▶ What the task asks
From the entries, filter out every line that lacks "Recovery" and copy the rest.

(Stored data)
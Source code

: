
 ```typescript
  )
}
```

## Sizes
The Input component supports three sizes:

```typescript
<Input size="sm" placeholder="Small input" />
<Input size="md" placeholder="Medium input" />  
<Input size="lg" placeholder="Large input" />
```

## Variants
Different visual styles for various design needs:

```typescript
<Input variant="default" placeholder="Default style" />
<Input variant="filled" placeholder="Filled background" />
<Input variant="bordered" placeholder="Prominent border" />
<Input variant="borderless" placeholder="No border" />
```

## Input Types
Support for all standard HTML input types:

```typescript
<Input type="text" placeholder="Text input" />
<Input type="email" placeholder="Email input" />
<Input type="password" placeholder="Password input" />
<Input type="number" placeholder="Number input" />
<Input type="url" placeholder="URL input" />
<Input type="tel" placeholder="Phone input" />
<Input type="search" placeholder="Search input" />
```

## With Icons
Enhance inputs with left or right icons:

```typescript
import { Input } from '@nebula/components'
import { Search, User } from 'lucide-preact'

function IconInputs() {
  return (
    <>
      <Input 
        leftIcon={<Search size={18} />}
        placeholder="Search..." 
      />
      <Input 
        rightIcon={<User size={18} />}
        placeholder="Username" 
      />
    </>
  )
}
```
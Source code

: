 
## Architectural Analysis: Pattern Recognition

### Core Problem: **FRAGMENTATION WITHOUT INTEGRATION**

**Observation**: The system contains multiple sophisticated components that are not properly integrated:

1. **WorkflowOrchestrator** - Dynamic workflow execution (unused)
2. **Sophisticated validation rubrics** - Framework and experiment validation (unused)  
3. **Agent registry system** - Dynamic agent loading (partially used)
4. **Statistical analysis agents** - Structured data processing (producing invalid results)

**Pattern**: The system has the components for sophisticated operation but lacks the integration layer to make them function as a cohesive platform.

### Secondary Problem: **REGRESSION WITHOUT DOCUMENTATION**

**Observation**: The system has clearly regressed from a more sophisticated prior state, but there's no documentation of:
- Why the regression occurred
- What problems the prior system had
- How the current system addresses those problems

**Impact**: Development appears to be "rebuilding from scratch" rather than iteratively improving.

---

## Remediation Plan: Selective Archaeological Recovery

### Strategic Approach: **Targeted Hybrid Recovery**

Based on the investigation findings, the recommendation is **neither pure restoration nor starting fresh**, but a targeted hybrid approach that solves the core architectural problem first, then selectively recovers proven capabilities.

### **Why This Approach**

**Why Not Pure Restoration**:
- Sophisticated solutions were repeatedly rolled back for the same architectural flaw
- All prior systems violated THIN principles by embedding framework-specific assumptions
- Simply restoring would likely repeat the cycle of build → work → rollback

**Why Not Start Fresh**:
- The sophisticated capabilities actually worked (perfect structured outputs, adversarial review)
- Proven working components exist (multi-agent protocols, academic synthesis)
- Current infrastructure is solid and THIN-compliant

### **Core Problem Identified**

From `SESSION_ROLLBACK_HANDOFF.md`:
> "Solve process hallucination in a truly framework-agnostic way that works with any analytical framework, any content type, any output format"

▶ Result of the exercise
## Remediation Plan: Selective Archaeological Recovery
### Strategic Approach: **Targeted Hybrid Recovery**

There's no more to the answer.